Ильбаеву не терпелось осмотреть окрестные места, чтобы выбрать удобные для переселения... И он ушел бродить, а мы с Лешей подождали, пока Петр выпряг низкорослую, но сильную шведку, отвел ее в колхозную конюшню, и вместе с ним поднялись по ступенькам высокого крыльца. Изба была высока и просторна (леса здесь на жилье не жалеют), но уже ветха.
— Сын на Мурмане рыбачит, помощник капитана на траулере,— с гордостью сказал Петр Петрович, увидев, что мы осматриваем его покосившуюся избу.— А здесь был бы, так мы бы новую срубили, на двенадцать венцов. Так... Ну, входите, гостями будете. А ты, машинист, не забудь, когда наладишь, и старуху мою на машине покатать... Ни разу ей не ходилось. Вот разве когда колхозом грузовик приобретем... Так нет, не такой уж у нас колхоз заслуженный. «Золотой дождь», «Каменистый», «Буря», «Догоняй», «Северное сияние», «Сяде», «Сыны севера» впереди, идут, а им еще не дали.

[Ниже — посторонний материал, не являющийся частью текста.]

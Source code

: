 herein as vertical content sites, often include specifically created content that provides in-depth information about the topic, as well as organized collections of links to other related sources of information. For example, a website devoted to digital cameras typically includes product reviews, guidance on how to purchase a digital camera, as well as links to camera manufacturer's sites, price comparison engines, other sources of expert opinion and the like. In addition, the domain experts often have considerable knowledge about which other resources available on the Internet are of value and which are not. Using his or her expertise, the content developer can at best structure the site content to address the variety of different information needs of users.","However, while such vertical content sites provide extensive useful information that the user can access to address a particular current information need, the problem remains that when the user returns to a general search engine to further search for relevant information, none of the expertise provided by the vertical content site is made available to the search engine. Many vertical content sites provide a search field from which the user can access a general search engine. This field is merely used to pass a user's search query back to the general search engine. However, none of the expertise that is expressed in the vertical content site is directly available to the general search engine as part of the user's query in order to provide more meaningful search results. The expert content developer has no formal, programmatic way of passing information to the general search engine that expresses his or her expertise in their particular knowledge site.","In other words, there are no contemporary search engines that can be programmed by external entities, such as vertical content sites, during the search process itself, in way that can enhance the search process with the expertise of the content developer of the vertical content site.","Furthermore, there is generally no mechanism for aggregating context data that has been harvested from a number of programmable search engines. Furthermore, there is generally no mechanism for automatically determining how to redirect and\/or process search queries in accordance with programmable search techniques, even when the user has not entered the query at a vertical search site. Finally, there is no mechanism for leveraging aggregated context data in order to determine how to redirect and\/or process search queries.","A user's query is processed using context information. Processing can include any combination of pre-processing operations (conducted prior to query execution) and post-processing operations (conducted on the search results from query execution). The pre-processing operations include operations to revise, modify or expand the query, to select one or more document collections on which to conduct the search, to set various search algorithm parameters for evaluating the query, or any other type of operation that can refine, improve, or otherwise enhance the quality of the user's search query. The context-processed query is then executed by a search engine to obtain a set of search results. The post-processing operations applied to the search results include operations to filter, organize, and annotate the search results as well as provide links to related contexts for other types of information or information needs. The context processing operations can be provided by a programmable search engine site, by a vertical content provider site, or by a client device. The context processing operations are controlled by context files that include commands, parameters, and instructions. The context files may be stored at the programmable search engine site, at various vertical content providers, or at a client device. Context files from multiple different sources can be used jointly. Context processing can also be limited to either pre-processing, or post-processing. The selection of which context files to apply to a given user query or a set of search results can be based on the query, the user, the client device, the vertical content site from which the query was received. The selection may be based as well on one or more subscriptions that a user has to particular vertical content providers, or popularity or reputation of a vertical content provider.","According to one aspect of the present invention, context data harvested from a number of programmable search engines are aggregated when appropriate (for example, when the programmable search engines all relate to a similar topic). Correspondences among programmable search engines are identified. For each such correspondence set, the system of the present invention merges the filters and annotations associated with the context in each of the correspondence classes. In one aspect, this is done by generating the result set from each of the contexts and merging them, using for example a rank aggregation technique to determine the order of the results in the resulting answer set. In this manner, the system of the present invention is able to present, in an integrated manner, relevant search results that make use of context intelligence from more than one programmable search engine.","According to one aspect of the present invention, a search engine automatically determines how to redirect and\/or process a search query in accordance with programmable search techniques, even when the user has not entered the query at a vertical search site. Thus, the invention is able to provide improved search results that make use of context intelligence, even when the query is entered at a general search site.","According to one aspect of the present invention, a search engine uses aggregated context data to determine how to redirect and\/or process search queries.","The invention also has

Хозяйка, высокая, плотная, плавно двигавшаяся по избе женщина, пригласила нас к столу снедать:
— Самовар вот-вот поспеет, сейчас загудит.
И принялась раздувать самовар. Она все время, что мы были в избе, занималась по хозяйству. И я не мог толком разглядеть, молода хозяйка или на ее лицо уже легли морщины.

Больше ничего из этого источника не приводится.